Research and Advances
Artificial Intelligence and Machine Learning A game experience in every application

Tracking Contact and Free Gesture Across Large Interactive Surfaces

Built into store windows, museum exhibits, and other communal spaces, these surfaces entice even casual passersby to playfully interact with information—and each other—by knocking on the glass.
  1. Introduction
  2. Conclusion
  3. References
  4. Author
  5. Footnotes
  6. Figures

Large projection displays and video walls are increasingly seen in public spaces like shopping malls and airports worldwide. As the enabling technologies improve and decrease in price, these devices should achieve even greater popularity. At the moment, however, such displays are mainly noninteractive, merely playing uninterrupted video streams without accommodating user input. If they were responsive, entirely new types of group interaction would be possible that aren’t natural to video kiosks, their TV-size ubiquitous cousins designed mainly for individual users.

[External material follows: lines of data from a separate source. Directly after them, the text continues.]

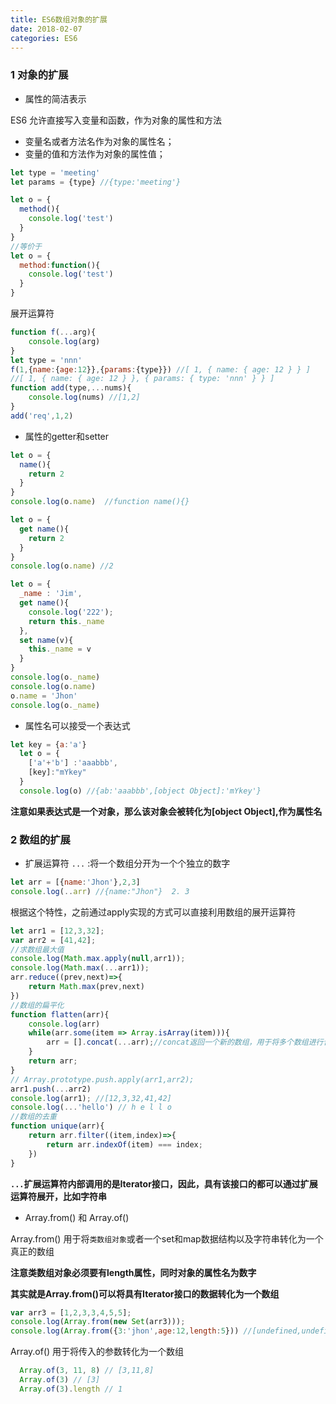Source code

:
 ```yaml
---
title: ES6数组对象的扩展
date: 2018-02-07
categories: ES6
---
```


### 1 对象的扩展

* 属性的简洁表示

ES6 允许直接写入变量和函数，作为对象的属性和方法

* 变量名或者方法名作为对象的属性名；
* 变量的值和方法作为对象的属性值；

```javascript
let type = 'meeting'
let params = {type} //{type:'meeting'}
```

```javascript
let o = {
  method(){
    console.log('test')
  }
}
//等价于
let o = {
  method:function(){
    console.log('test')
  }
}
```

展开运算符

```javascript
function f(...arg){
    console.log(arg)
}
let type = 'nnn'
f(1,{name:{age:12}},{params:{type}}) //[ 1, { name: { age: 12 } } ]
//[ 1, { name: { age: 12 } }, { params: { type: 'nnn' } } ]
function add(type,...nums){
    console.log(nums) //[1,2]
}
add('req',1,2) 
```

* 属性的getter和setter

```javascript
let o = {
  name(){
    return 2
  }
}
console.log(o.name)  //function name(){}
```

```javascript
let o = {
  get name(){
    return 2 
  }
}
console.log(o.name) //2 
```

```javascript
let o = {
  _name : 'Jim',
  get name(){
    console.log('222');
    return this._name
  },
  set name(v){
    this._name = v
  }
}
console.log(o._name)
console.log(o.name)
o.name = 'Jhon'
console.log(o._name)
```

* 属性名可以接受一个表达式

```javascript
let key = {a:'a'}
  let o = {
    ['a'+'b'] :'aaabbb',
    [key]:"mYkey"
  }
  console.log(o) //{ab:'aaabbb',[object Object]:'mYkey'}
```

**注意如果表达式是一个对象，那么该对象会被转化为[object Object],作为属性名**

### 2 数组的扩展

* 扩展运算符  `...`   :将一个数组分开为一个个独立的数字

```javascript
let arr = [{name:'Jhon'},2,3]
console.log(..arr) //{name:"Jhon"}  2. 3
```

根据这个特性，之前通过apply实现的方式可以直接利用数组的展开运算符

```javascript
let arr1 = [12,3,32];
var arr2 = [41,42];
//求数组最大值
console.log(Math.max.apply(null,arr1));
console.log(Math.max(...arr1));
arr.reduce((prev,next)=>{
    return Math.max(prev,next)
})
//数组的扁平化
function flatten(arr){
    console.log(arr)
    while(arr.some(item => Array.isArray(item))){
        arr = [].concat(...arr);//concat返回一个新的数组，用于将多个数组进行合并
    }
    return arr;
}
// Array.prototype.push.apply(arr1,arr2);
arr1.push(...arr2)
console.log(arr1); //[12,3,32,41,42]
console.log(...'hello') // h e l l o
//数组的去重
function unique(arr){
    return arr.filter((item,index)=>{
        return arr.indexOf(item) === index;
    })
}
```

**`...`扩展运算符内部调用的是Iterator接口，因此，具有该接口的都可以通过扩展运算符展开，比如字符串**

* Array.from() 和 Array.of()

Array.from() 用于将`类数组对象`或者一个set和map数据结构以及字符串转化为一个真正的数组

**注意类数组对象必须要有length属性，同时对象的属性名为数字**

**其实就是Array.from()可以将具有Iterator接口的数据转化为一个数组**

```javascript
var arr3 = [1,2,3,3,4,5,5];
console.log(Array.from(new Set(arr3)));
console.log(Array.from({3:'jhon',age:12,length:5})) //[undefined,undefined,undefined,'jhon',undefined]
```

Array.of() 用于将传入的参数转化为一个数组

```javascript
  Array.of(3, 11, 8) // [3,11,8]
  Array.of(3) // [3]
  Array.of(3).length // 1
```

User interaction with large displays is a topic of considerable interest among researchers in the fields of computer-human interaction and ubiquitous computing [2, 4, 12] pursuing ways to distribute the user interface among a variety of portals, including handhelds, mobile and wearable devices, and large interactive surfaces, in responsive environments and augmented rooms. Many applications have been explored in professional niches, including electronic blackboards for presentations, large screens for teleconferencing, augmented interaction in business and office environments, large electronic bulletin boards in corporate water-cooler settings, interactive visualizations in design studios, and big-board displays for military and situation rooms. In contrast, most of the implementations I describe here are directed at public settings for use in casual information browsing, interactive retail, artistic, and entertainment settings.

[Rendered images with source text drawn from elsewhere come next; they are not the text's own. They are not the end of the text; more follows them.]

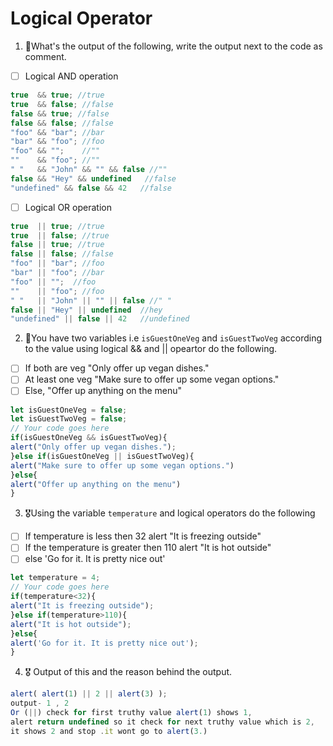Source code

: # Logical Operator

1. 🥇What's the output of the following, write the output next to the code as comment.

* [ ] Logical AND operation

```js
true  && true; //true
true  && false; //false
false && true; //false
false && false; //false
"foo" && "bar"; //bar
"bar" && "foo"; //foo
"foo" && "";    //""
""    && "foo"; //""
" "   && "John" && "" && false //""
false && "Hey" && undefined   //false
"undefined" && false && 42   //false
```

* [ ] Logical OR operation
```js
true  || true; //true
true  || false; //true
false || true; //true
false || false; //false
"foo" || "bar"; //foo
"bar" || "foo"; //bar
"foo" || "";  //foo
""    || "foo"; //foo
" "   || "John" || "" || false //" "
false || "Hey" || undefined  //hey
"undefined" || false || 42   //undefined
```

2. 🥈You have two variables i.e `isGuestOneVeg` and  `isGuestTwoVeg` according to the value using logical && and || opeartor do the following.

* [ ] If both are veg "Only offer up vegan dishes."
* [ ] At least one veg  "Make sure to offer up some vegan options."
* [ ] Else, "Offer up anything on the menu"
```js
let isGuestOneVeg = false;
let isGuestTwoVeg = false;
// Your code goes here
if(isGuestOneVeg && isGuestTwoVeg){
alert("Only offer up vegan dishes.");
}else if(isGuestOneVeg || isGuestTwoVeg){
alert("Make sure to offer up some vegan options.")
}else{
alert("Offer up anything on the menu")
}

```


3. 🎖Using the variable `temperature` and logical operators do the following
* [ ] If temperature is less then 32 alert "It is freezing outside"
* [ ] If the temperature is greater then 110 alert "It is hot outside"
* [ ] else 'Go for it. It is pretty nice out'
```js
let temperature = 4;
// Your code goes here
if(temperature<32){
alert("It is freezing outside");
}else if(temperature>110){
alert("It is hot outside");
}else{
alert('Go for it. It is pretty nice out');
}
```

4. 🎖 Output of this and the reason behind the output.
```js
alert( alert(1) || 2 || alert(3) );
output- 1 , 2
Or (||) check for first truthy value alert(1) shows 1, 
alert return undefined so it check for next truthy value which is 2,
it shows 2 and stop .it wont go to alert(3.)


```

Because their activity tends to be publicly visible, participants often become performers. The systems are intrinsically collaborative; crowds gather to watch, participate, and suggest what to do next as users interact with the displays. The applications attain a social, gamelike quality.

Although several commercially available products identify and track objects accurately across large electronic whiteboards and tablets, in order to be usable in public settings, interactive walls have to respond to bare hands and not require users to wear any kind of active or passive target. At the moment, several sensing and tracking approaches have been used to make large surfaces bare-hand interactive, many introduced in [8]. Most of them, including capacitive sensing, resistive sandwiches, light curtains, and active acoustics, are derived from touch-screen technology [11]; others are based on video tracking [6]. However, most do not scale well to very large surfaces or involve significant complication and robustness issues, especially in unstructured public and outdoor installations.

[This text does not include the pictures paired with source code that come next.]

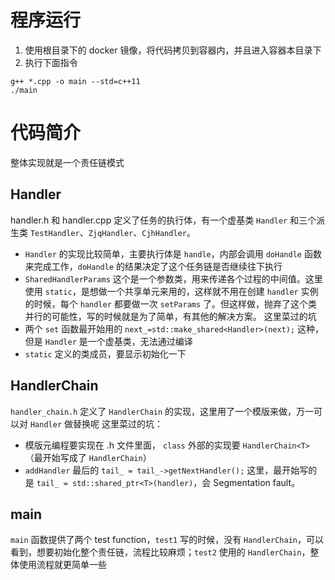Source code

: # 程序运行
1. 使用根目录下的 docker 镜像，将代码拷贝到容器内，并且进入容器本目录下
2. 执行下面指令
```shell
g++ *.cpp -o main --std=c++11
./main
```
# 代码简介
整体实现就是一个责任链模式
## Handler
handler.h 和 handler.cpp 定义了任务的执行体，有一个虚基类 `Handler` 和三个派生类 `TestHandler`、`ZjqHandler`、`CjhHandler`。
- `Handler` 的实现比较简单，主要执行体是 `handle`，内部会调用 `doHandle` 函数来完成工作，`doHandle` 的结果决定了这个任务链是否继续往下执行
- `SharedHandlerParams` 这个是一个参数类，用来传递各个过程的中间值。这里使用 `static`，是想做一个共享单元来用的，这样就不用在创建 `handler` 实例的时候，每个 `handler` 都要做一次 `setParams` 了。但这样做，抛弃了这个类并行的可能性，写的时候就是为了简单，有其他的解决方案。
这里菜过的坑
- 两个 `set` 函数最开始用的 `next_=std::make_shared<Handler>(next);` 这种，但是 `Handler` 是一个虚基类，无法通过编译
- `static` 定义的类成员，要显示初始化一下
##  HandlerChain
`handler_chain.h` 定义了 `HandlerChain` 的实现，这里用了一个模版来做，万一可以对 `Handler` 做替换呢
这里菜过的坑：
- 模版元编程要实现在 .h 文件里面， `class` 外部的实现要 `HandlerChain<T>` （最开始写成了 `HandlerChain`）
- `addHandler` 最后的 `tail_ = tail_->getNextHandler();` 这里，最开始写的是 `tail_ = std::shared_ptr<T>(handler)`，会 Segmentation fault。
## main
`main` 函数提供了两个 test function，`test1` 写的时候，没有 `HandlerChain`，可以看到，想要初始化整个责任链，流程比较麻烦；`test2` 使用的 `HandlerChain`，整体使用流程就更简单一些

The Responsive Environments Group at the MIT Media Lab has developed several relatively simple techniques to track activity across large surfaces [8]. All are essentially retrofits, as they do not require the addition of custom-designed material or any significant infrastructure. The first of these projects, the Gesture Wall, was an interactive music installation designed in 1996 for the Brain Opera [7], a large touring interactive media production now installed at the Haus der Musik museum ( in Vienna, Austria.1

An array of four pickup electrodes placed at the corners of a projection screen receives a signal capacitively coupled from the body of a participant standing atop an antenna transmitting a 50kHz electric field. The amplitude sensed at each pickup, reflecting the proximity of the body to the corresponding receive electrode, is processed to determine a mean position used by a rulebase producing interactive music and graphics. Although the system responded well to bulk gesture, its tracking accuracy, with only four sensing electrodes, varied widely with the posture of the participant, limiting its use to abstract kinetic expression of the sort exploited by the Gesture Wall installation.

The Group’s next system [8] employed a scanning laser rangefinder placed at a corner of a large projection screen to monitor a plane just above the projection surface. As commercial rangefinders were prohibitively expensive for this project, my colleagues and I designed our own relatively low-cost, continuous-phase-shift device that could track bare hands with roughly 1-cm accuracy out to about 4 meters at 30Hz. As the laser illumination was synchronously detected, the device was insensitive to background light and accurate enough for detailed, causal interaction. The system was used in interactive music applications and graphical database interfaces shown at the Emerging Technologies exhibits at SIGGRAPH 1998 and SIGGRAPH 2000. Despite its engaging performance, the technique requires the electromechanical scanning rangefinder to be mounted in a corner at the front of the display, potentially limiting its application, especially in outdoor settings.

Our next system was an extremely simple retrofit to a large display mounted inside a single-pane window (see Figure 1). Called the Tap Tracker, its technical roots sprang from the ball-impact tracker my colleagues and I designed for the PingPongPlus [3] interactive ping-pong table; its inspiration was my desire to make a simple system enabling taps on glass walls to annoy the nearby denizens of a virtual fish tank designed by the Media Lab’s Epistemology and Learning Group. Four piezo-ceramic contact microphones are glued to the inside corners of a large glass window. Their resultant signals are monitored by a low-cost digital signal processor (DSP) producing features analyzed by a connected PC generating content that can be projected onto a screen or video wall behind the window.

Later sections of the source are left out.